Intraspecific genetic diversity of lactic acid bacteria from malolactic fermentation of Cencibel wines as derived from combined analysis of RAPD-PCR and PFGE patterns

Three molecular techniques, randomly amplified polymorphic DNA-polymerase chain reaction (RAPD-PCR), pulsed field gel electrophoresis (PFGE) and differential display-polymerase chain reaction (DD-PCR) have been used to assess the intraspecific diversity of the lactic microbiota responsible for spontaneous malolactic fermentation (MLF) in Cencibel wines made at a cellar in Castilla-La Mancha (Spain). The results indicate that RAPD-PCR and PFGE are of value in typing this microbiota.

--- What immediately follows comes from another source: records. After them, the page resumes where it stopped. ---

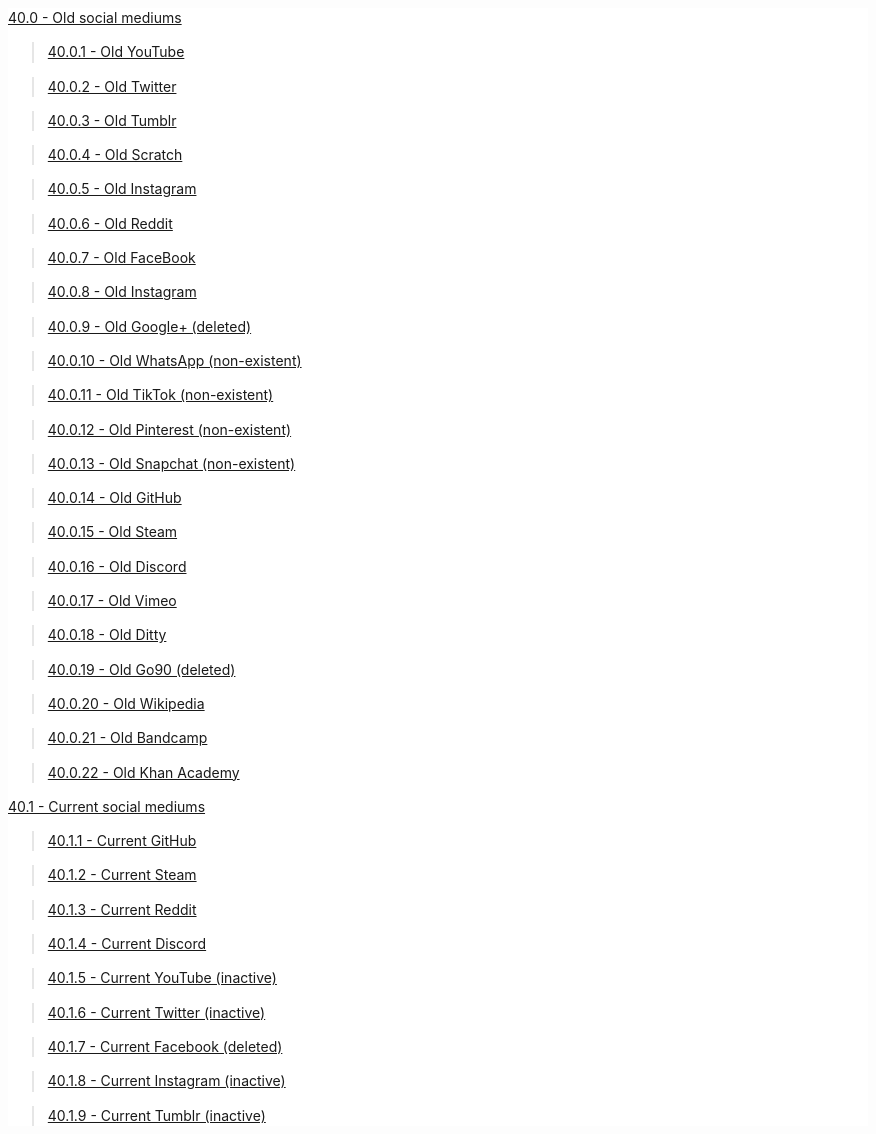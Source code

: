 [40.0 - Old social mediums](#Old-social-mediums)

> [40.0.1 - Old YouTube](#Old-YouTube)

> [40.0.2 - Old Twitter](#Old-Twitter)

> [40.0.3 - Old Tumblr](#Old-Tumblr)

> [40.0.4 - Old Scratch](#Old-Scratch)

> [40.0.5 - Old Instagram](#Old-Instagram)

> [40.0.6 - Old Reddit](#Old-Reddit)

> [40.0.7 - Old FaceBook](#Old-FaceBook)

> [40.0.8 - Old Instagram](#Old-Instagram)

> [40.0.9 - Old Google+ (deleted)](#Old-Google+)

> [40.0.10 - Old WhatsApp (non-existent)](#Old-WhatsApp)

> [40.0.11 - Old TikTok (non-existent)](#Old-TikTok)

> [40.0.12 - Old Pinterest (non-existent)](#Old-Pinterest)

> [40.0.13 - Old Snapchat (non-existent)](#Old-Snapchat)

> [40.0.14 - Old GitHub](#Old-GitHub)

> [40.0.15 - Old Steam](#Old-Steam)

> [40.0.16 - Old Discord](#Old-Discord)

> [40.0.17 - Old Vimeo](#Old-Vimeo)

> [40.0.18 - Old Ditty](#Old-Ditty (deleted))

> [40.0.19 - Old Go90 (deleted)](#Old-Go90)

> [40.0.20 - Old Wikipedia](#Old-Wikipedia)

> [40.0.21 - Old Bandcamp](#Old-Bandcamp)

> [40.0.22 - Old Khan Academy](#Old-Khan-Academy)

[40.1 - Current social mediums](#Current-social-mediums)

> [40.1.1 - Current GitHub](#Current-GitHub)

> [40.1.2 - Current Steam](#Current-Steam)

> [40.1.3 - Current Reddit](#Current-Reddit)

> [40.1.4 - Current Discord](#Current-Discord)

> [40.1.5 - Current YouTube (inactive)](#Current-YouTube)

> [40.1.6 - Current Twitter (inactive)](#Current-Twitter)

> [40.1.7 - Current Facebook (deleted)](#Current-FaceBook)

> [40.1.8 - Current Instagram (inactive)](#Current-Instagram)

> [40.1.9 - Current Tumblr (inactive)](#Current-Tumblr)

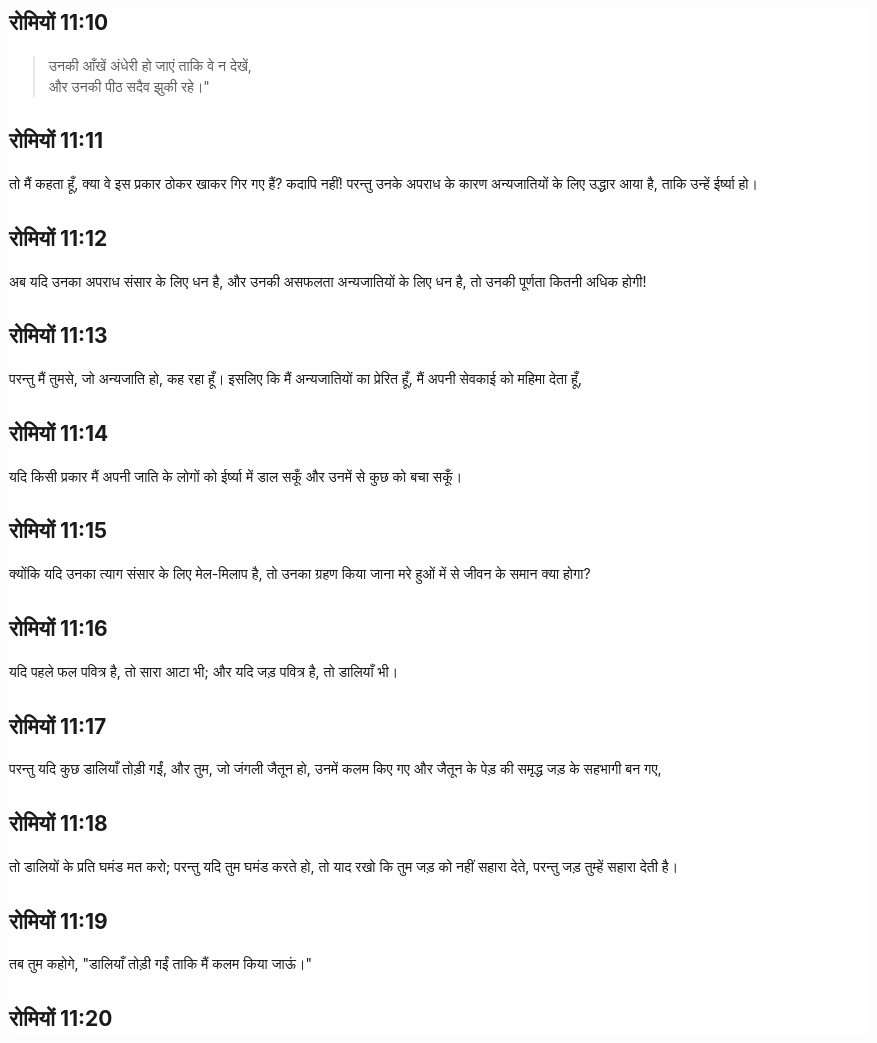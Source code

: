 ## रोमियों 11:10

> उनकी आँखें अंधेरी हो जाएं ताकि वे न देखें,  
> और उनकी पीठ सदैव झुकी रहे।"

## रोमियों 11:11

तो मैं कहता हूँ, क्या वे इस प्रकार ठोकर खाकर गिर गए हैं? कदापि नहीं! परन्तु उनके अपराध के कारण अन्यजातियों के लिए उद्धार आया है, ताकि उन्हें ईर्ष्या हो।

## रोमियों 11:12

अब यदि उनका अपराध संसार के लिए धन है, और उनकी असफलता अन्यजातियों के लिए धन है, तो उनकी पूर्णता कितनी अधिक होगी!

## रोमियों 11:13

परन्तु मैं तुमसे, जो अन्यजाति हो, कह रहा हूँ। इसलिए कि मैं अन्यजातियों का प्रेरित हूँ, मैं अपनी सेवकाई को महिमा देता हूँ,

## रोमियों 11:14

यदि किसी प्रकार मैं अपनी जाति के लोगों को ईर्ष्या में डाल सकूँ और उनमें से कुछ को बचा सकूँ।

## रोमियों 11:15

क्योंकि यदि उनका त्याग संसार के लिए मेल-मिलाप है, तो उनका ग्रहण किया जाना मरे हुओं में से जीवन के समान क्या होगा?

## रोमियों 11:16

यदि पहले फल पवित्र है, तो सारा आटा भी; और यदि जड़ पवित्र है, तो डालियाँ भी।

## रोमियों 11:17

परन्तु यदि कुछ डालियाँ तोड़ी गईं, और तुम, जो जंगली जैतून हो, उनमें कलम किए गए और जैतून के पेड़ की समृद्ध जड़ के सहभागी बन गए,

## रोमियों 11:18

तो डालियों के प्रति घमंड मत करो; परन्तु यदि तुम घमंड करते हो, तो याद रखो कि तुम जड़ को नहीं सहारा देते, परन्तु जड़ तुम्हें सहारा देती है।

## रोमियों 11:19

तब तुम कहोगे, "डालियाँ तोड़ी गईं ताकि मैं कलम किया जाऊं।"

## रोमियों 11:20

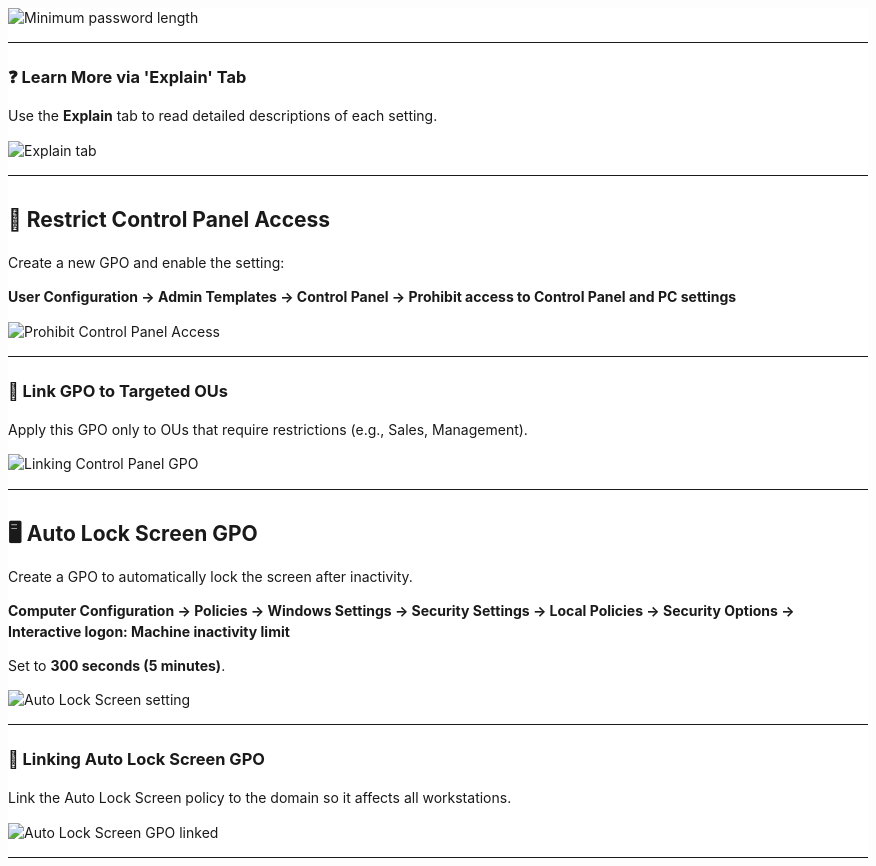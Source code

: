 ![Minimum password length](https://github.com/user-attachments/assets/d1044ace-acf0-4e2b-9cec-350937213f1a)

---

### ❓ Learn More via 'Explain' Tab

Use the **Explain** tab to read detailed descriptions of each setting.

![Explain tab](https://github.com/user-attachments/assets/20d9e950-65fe-400e-a2dd-96046dfddff6)

---

## 🎯 Restrict Control Panel Access

Create a new GPO and enable the setting:

**User Configuration → Admin Templates → Control Panel → Prohibit access to Control Panel and PC settings**

![Prohibit Control Panel Access](https://github.com/user-attachments/assets/1c784e04-e96b-4775-ac96-a90744e264f3)

---

### 🔗 Link GPO to Targeted OUs

Apply this GPO only to OUs that require restrictions (e.g., Sales, Management).

![Linking Control Panel GPO](https://github.com/user-attachments/assets/dc00c45e-a2c4-4eac-af24-6c8d3d741909)

---

## 🖥️ Auto Lock Screen GPO

Create a GPO to automatically lock the screen after inactivity.

**Computer Configuration → Policies → Windows Settings → Security Settings → Local Policies → Security Options → Interactive logon: Machine inactivity limit**

Set to **300 seconds (5 minutes)**.

![Auto Lock Screen setting](<img width="795" alt="스크린샷 2025-04-06 오후 11 18 05" src="https://github.com/user-attachments/assets/80c3258e-71d2-4977-8241-7dfb30ed6cd6" />
)

---

### 🔗 Linking Auto Lock Screen GPO

Link the Auto Lock Screen policy to the domain so it affects all workstations.

![Auto Lock Screen GPO linked](<img width="929" alt="스크린샷 2025-04-06 오후 11 18 11" src="https://github.com/user-attachments/assets/966a7518-d204-4283-b3ff-6e4838653d9f" />
)

---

Better discrimination was achieved by RAPD-PCR. Reproducibility using DD-PCR was not good, which makes this method unsuitable. Combined numerical analysis of the patterns obtained from RAPD-PCR and PFGE allowed a better discrimination; this would therefore be a suitable tool to discriminate the diversity of bacterial communities like those found in MLF of wines. Genetic diversity data from combined numerical analysis suggest that there is considerable microbial diversity within MLF of Cencibel wines, with some genotypes coinciding in the two vinifications analysed.